=== What the task requires ===
The records sit below. Return every line in them that holds the word "here".

═══ Excerpted data ═══

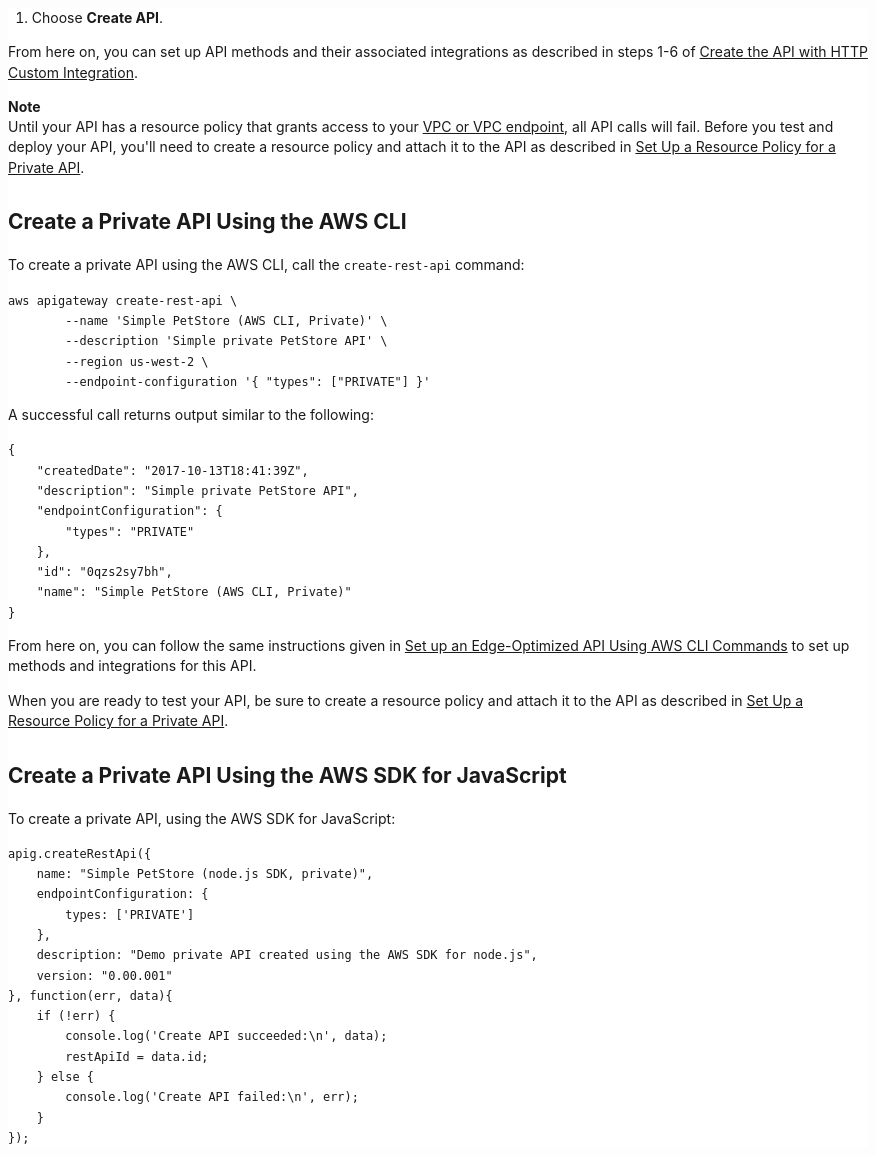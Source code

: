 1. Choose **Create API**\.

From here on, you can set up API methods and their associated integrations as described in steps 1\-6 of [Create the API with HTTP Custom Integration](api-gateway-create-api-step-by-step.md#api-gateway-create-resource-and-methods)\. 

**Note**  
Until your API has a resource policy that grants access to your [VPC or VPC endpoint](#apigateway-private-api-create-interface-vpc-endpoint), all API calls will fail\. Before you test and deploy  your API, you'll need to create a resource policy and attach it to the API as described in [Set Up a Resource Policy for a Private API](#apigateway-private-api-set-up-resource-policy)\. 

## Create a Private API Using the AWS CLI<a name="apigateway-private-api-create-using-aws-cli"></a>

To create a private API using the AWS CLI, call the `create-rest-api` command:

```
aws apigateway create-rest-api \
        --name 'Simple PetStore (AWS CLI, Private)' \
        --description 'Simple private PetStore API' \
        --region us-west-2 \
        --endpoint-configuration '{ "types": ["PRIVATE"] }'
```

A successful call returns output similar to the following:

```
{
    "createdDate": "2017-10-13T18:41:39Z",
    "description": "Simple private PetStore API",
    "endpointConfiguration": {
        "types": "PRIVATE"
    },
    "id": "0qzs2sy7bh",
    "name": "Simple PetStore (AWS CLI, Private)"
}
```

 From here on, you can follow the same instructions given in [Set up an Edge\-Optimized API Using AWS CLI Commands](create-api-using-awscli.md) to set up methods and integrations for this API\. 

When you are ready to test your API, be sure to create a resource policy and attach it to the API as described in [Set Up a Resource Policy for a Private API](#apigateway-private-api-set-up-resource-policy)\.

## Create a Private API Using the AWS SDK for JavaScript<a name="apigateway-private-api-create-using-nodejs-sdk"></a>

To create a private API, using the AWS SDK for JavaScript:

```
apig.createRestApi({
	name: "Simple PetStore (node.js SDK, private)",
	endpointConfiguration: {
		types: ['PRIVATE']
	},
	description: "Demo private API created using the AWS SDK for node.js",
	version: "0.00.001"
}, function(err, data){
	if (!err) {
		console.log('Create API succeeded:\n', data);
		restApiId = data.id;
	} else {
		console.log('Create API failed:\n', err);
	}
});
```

═══
═══ Excerpted data ═══

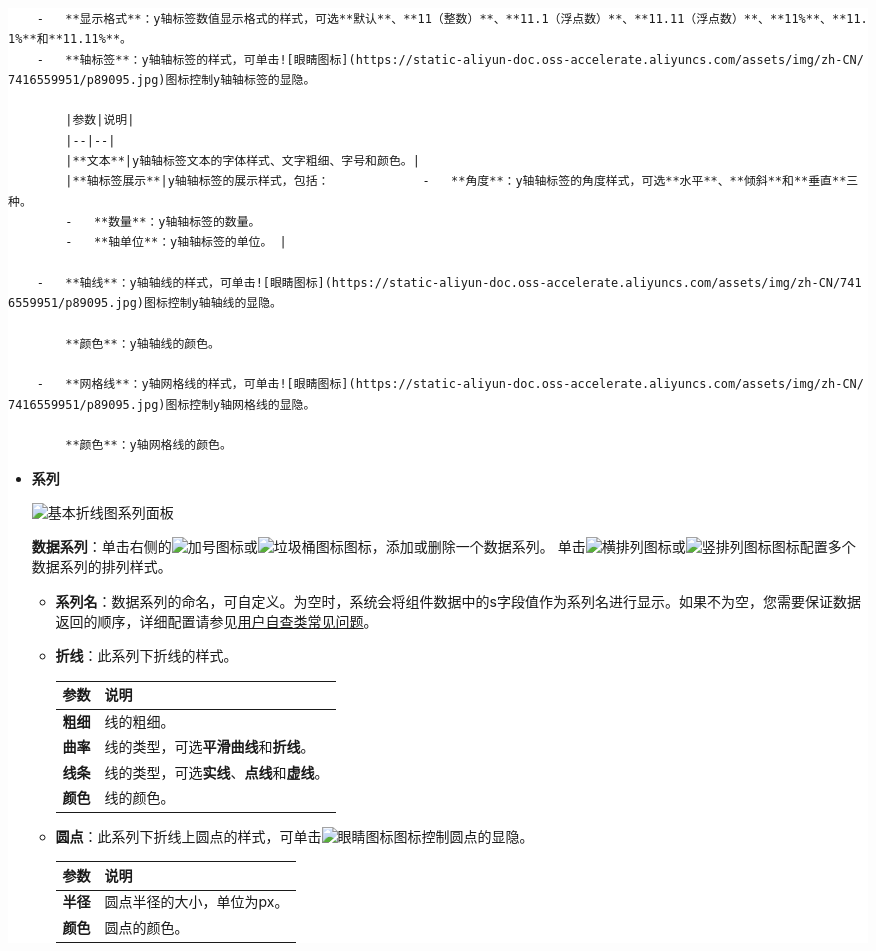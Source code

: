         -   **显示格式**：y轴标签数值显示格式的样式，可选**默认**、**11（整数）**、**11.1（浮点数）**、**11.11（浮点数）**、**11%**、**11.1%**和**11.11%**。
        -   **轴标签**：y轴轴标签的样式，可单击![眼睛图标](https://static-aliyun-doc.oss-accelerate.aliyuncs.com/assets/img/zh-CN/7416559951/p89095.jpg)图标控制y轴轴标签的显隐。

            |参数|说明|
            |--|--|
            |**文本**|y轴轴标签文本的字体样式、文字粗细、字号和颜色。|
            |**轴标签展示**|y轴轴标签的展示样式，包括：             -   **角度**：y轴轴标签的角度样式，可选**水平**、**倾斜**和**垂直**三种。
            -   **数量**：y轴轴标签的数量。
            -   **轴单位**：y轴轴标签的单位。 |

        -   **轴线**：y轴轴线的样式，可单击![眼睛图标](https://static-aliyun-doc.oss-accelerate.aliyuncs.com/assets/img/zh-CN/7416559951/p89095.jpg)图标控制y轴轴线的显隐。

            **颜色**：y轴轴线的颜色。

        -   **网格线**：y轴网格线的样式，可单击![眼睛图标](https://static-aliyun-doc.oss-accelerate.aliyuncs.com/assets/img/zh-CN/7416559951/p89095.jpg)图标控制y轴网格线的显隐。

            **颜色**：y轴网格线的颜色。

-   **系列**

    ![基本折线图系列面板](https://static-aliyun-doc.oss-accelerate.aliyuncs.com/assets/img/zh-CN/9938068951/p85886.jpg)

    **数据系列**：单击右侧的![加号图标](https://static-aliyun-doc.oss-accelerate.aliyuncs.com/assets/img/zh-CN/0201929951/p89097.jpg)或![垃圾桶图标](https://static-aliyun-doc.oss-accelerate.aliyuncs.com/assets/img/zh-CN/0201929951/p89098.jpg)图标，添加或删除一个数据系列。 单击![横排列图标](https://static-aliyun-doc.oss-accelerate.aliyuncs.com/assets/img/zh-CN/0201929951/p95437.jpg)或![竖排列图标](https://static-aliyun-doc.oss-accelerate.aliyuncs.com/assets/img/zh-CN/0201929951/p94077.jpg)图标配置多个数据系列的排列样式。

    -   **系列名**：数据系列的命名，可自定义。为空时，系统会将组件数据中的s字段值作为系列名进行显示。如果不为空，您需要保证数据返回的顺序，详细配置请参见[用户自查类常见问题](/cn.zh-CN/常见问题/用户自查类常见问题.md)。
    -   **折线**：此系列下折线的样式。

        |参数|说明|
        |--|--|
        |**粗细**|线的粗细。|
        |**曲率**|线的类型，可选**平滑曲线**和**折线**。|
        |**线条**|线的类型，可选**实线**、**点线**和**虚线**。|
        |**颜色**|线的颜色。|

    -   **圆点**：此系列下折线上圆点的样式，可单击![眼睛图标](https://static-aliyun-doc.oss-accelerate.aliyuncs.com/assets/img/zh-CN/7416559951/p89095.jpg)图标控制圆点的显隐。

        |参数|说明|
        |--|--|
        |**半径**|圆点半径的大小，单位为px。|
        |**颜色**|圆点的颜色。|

═══

=== Output for this exercise ===
From here on, you can set up API methods and their associated integrations as described in steps 1\-6 of [Create the API with HTTP Custom Integration](api-gateway-create-api-step-by-step.md#api-gateway-create-resource-and-methods)\. 
 From here on, you can follow the same instructions given in [Set up an Edge\-Optimized API Using AWS CLI Commands](create-api-using-awscli.md) to set up methods and integrations for this API\. 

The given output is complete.